Every day, we all encounter things we love and things that need to change. The former give us joy. The latter fuel our desire to make the world different—ideally better than the way we found it. But trying to change deep-seated beliefs and behaviors is daunting. We accept the status quo because effecting real change seems impossible. Still, we dare to ask: Can one individual make a difference? And, in our bravest moments: Could that one individual be me?

Adam’s answer is a resounding yes. This book proves that any one of us can champion ideas that improve the world around us.

FRIEND

I met Adam just as his first book, Give and Take, was generating buzz in Silicon Valley. I read it and immediately started quoting it to anyone who would listen. Adam was not only a talented researcher but also a gifted teacher and storyteller who was able to explain complicated ideas simply and clearly.

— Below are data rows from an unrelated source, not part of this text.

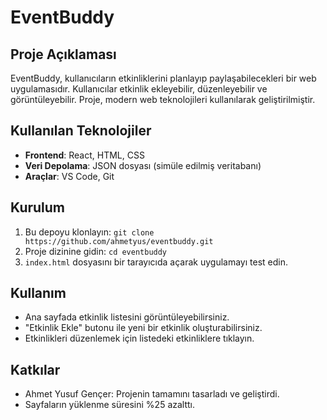 # EventBuddy

   ## Proje Açıklaması
   EventBuddy, kullanıcıların etkinliklerini planlayıp paylaşabilecekleri bir web uygulamasıdır. Kullanıcılar etkinlik ekleyebilir, düzenleyebilir ve görüntüleyebilir. Proje, modern web teknolojileri kullanılarak geliştirilmiştir.

   ## Kullanılan Teknolojiler
   - **Frontend**: React, HTML, CSS
   - **Veri Depolama**: JSON dosyası (simüle edilmiş veritabanı)
   - **Araçlar**: VS Code, Git

   ## Kurulum
   1. Bu depoyu klonlayın: `git clone https://github.com/ahmetyus/eventbuddy.git`
   2. Proje dizinine gidin: `cd eventbuddy`
   3. `index.html` dosyasını bir tarayıcıda açarak uygulamayı test edin.

   ## Kullanım
   - Ana sayfada etkinlik listesini görüntüleyebilirsiniz.
   - "Etkinlik Ekle" butonu ile yeni bir etkinlik oluşturabilirsiniz.
   - Etkinlikleri düzenlemek için listedeki etkinliklere tıklayın.

   ## Katkılar
   - Ahmet Yusuf Gençer: Projenin tamamını tasarladı ve geliştirdi.
   - Sayfaların yüklenme süresini %25 azalttı.
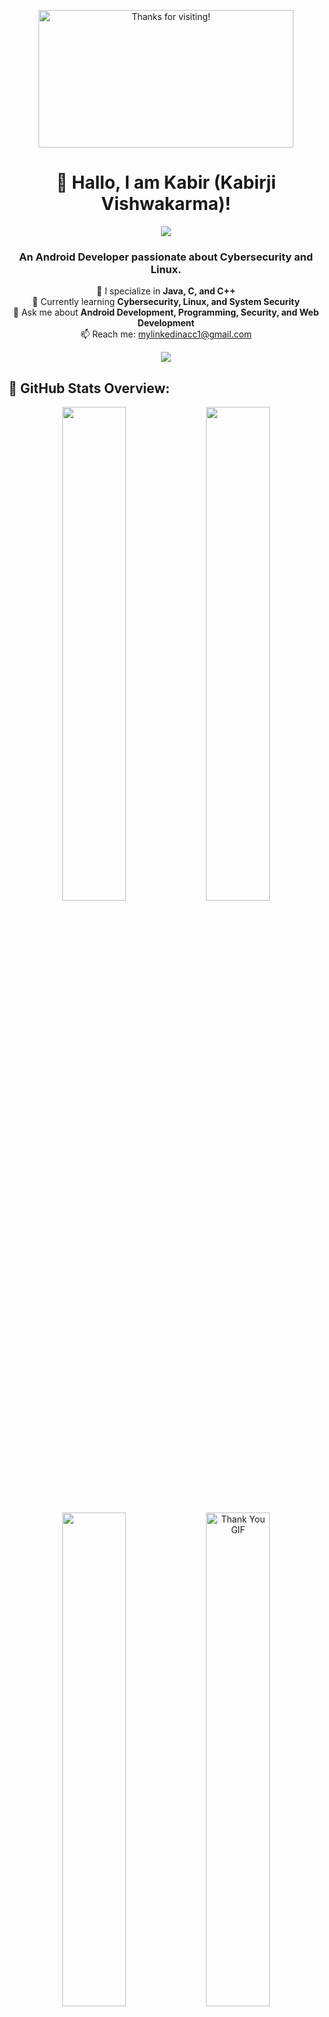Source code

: <!-- Header with Gradient -->
<p align="center">
  <img src="https://i.pinimg.com/originals/b4/a1/91/b4a191e1d7f4d288f3b1204b159a9ff8.gif" alt="Thanks for visiting!" width="90%" height="220" />
</p>



<h1 align="center">👋 Hallo, I am Kabir (Kabirji Vishwakarma)!</h1>
<p align="center">
  <img src="https://capsule-render.vercel.app/api?type=rect&color=gradient&height=2" />
</p>

<h3 align="center">An Android Developer passionate about Cybersecurity and Linux.</h3>
<p align="center">
  📱 I specialize in <b>Java, C, and C++</b> <br>
  🔐 Currently learning <b>Cybersecurity, Linux, and System Security</b> <br>
  💬 Ask me about <b>Android Development, Programming, Security, and Web Development</b> <br>
  📫 Reach me: <a href="mailto:mylinkedinacc1@gmail.com">mylinkedinacc1@gmail.com</a>  
</p>

<p align="center">
  <img src="https://capsule-render.vercel.app/api?type=rect&color=gradient&height=2" />
</p>


## 🧠 GitHub Stats Overview:

<p align="center">
  <img src="https://github-readme-stats.vercel.app/api?username=classifiedstudentkabir&show_icons=true&hide_border=false&bg_color=1a1a1a&title_color=ff3c3c&text_color=ffffff&icon_color=ff5c5c" width="45%" />
  <img src="https://github-readme-streak-stats.herokuapp.com?user=classifiedstudentkabir&hide_border=false&background=1A1A1A&ring=FF3C3C&fire=FF3C3C&currStreakLabel=FFFFFF&sideLabels=FFFFFF&sideNums=FF5C5C&currStreakNum=FF5C5C" width="45%" />
</p>

<p align="center">
  <img src="https://github-readme-stats.vercel.app/api/top-langs/?username=classifiedstudentkabir&layout=compact&hide_border=false&bg_color=1a1a1a&title_color=ff3c3c&text_color=ffffff" width="45%" />
  <img src="https://i.pinimg.com/originals/46/28/48/462848d3c51a843c30469c0f497b42d0.gif" alt="Thank You GIF" width="45%" />
</p>



<p align="center">
  <img src="https://capsule-render.vercel.app/api?type=rect&color=gradient&height=2" />
</p>


## 📈 Activity Graph:
<p align="center">
  <img src="https://github-readme-activity-graph.vercel.app/graph?username=classifiedstudentkabir&bg_color=1a1a1a&color=ffffff&line=ff0000&point=ffffff&area=true&hide_border=true" />
</p>


<p align="center">
  <img src="https://capsule-render.vercel.app/api?type=rect&color=gradient&height=2" />
</p>


## 🚀 Tech Stack:
<p align="center">
  <img src="https://media.tenor.com/d_2N1rihkHIAAAAj/clash-royale-emote.gif" alt="Part 2" width="12%"/>
</p>
<p align="center">
  <img src="https://img.shields.io/badge/-Java-007396?style=for-the-badge&logo=java" />
  <img src="https://img.shields.io/badge/-C-00599C?style=for-the-badge&logo=c" />
  <img src="https://img.shields.io/badge/-C++-00599C?style=for-the-badge&logo=c%2B%2B" />
  <img src="https://img.shields.io/badge/-Web%20Development-FFA500?style=for-the-badge&logo=html5" />
</p>

<p align="center">
  <img src="https://capsule-render.vercel.app/api?type=rect&color=gradient&height=2" />
</p>

<h1 align="center"><i>"You are getting Distracted again. You got dreams to chase, not people to impress!"</i></h1>
<p align="center">
  <img src="https://i.pinimg.com/originals/07/c3/5b/07c35b540ac0245194b55bedd109c720.gif" alt="Part 1" width="32%"/>
</p>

Then my husband invited Adam to speak to his team at work and brought him over for dinner. Adam was every bit as extraordinary in person as he was on paper. His knowledge was encyclopedic and his energy was contagious. He and I started talking about how his research could inform the debate on gender and began working together. We have done so ever since, conducting research and writing a series of op-eds about women and work. LeanIn.Org has benefited immensely from his rigorous analysis and commitment to equality.

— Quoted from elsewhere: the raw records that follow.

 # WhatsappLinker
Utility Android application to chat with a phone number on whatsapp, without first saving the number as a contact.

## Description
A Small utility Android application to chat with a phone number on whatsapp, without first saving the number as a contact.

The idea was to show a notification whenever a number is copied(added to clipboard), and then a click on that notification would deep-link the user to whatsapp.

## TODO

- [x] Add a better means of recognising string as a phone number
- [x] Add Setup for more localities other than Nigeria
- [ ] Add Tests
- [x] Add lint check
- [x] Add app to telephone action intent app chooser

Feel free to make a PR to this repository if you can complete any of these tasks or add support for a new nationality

Once a year, Facebook brings its global teams together, and in 2015 I invited Adam to give a keynote speech. Everyone was blown away by his wisdom and humor. Months later, the teams are still talking about his insights and putting his advice into action.

Along the way, Adam and I became friends. When tragedy hit and I lost my husband suddenly, Adam stepped up and stepped in as only a true friend would. He approached the worst time of my life as he approaches everything, combining his unique understanding of psychology with his unparalleled generosity. When I thought I would never feel better, he flew across the country to explain what I could do to build my resilience. When I could not figure out how to handle a particularly gut-wrenching situation, he helped me find answers where I thought there were none. When I needed a shoulder to cry on, his was always there.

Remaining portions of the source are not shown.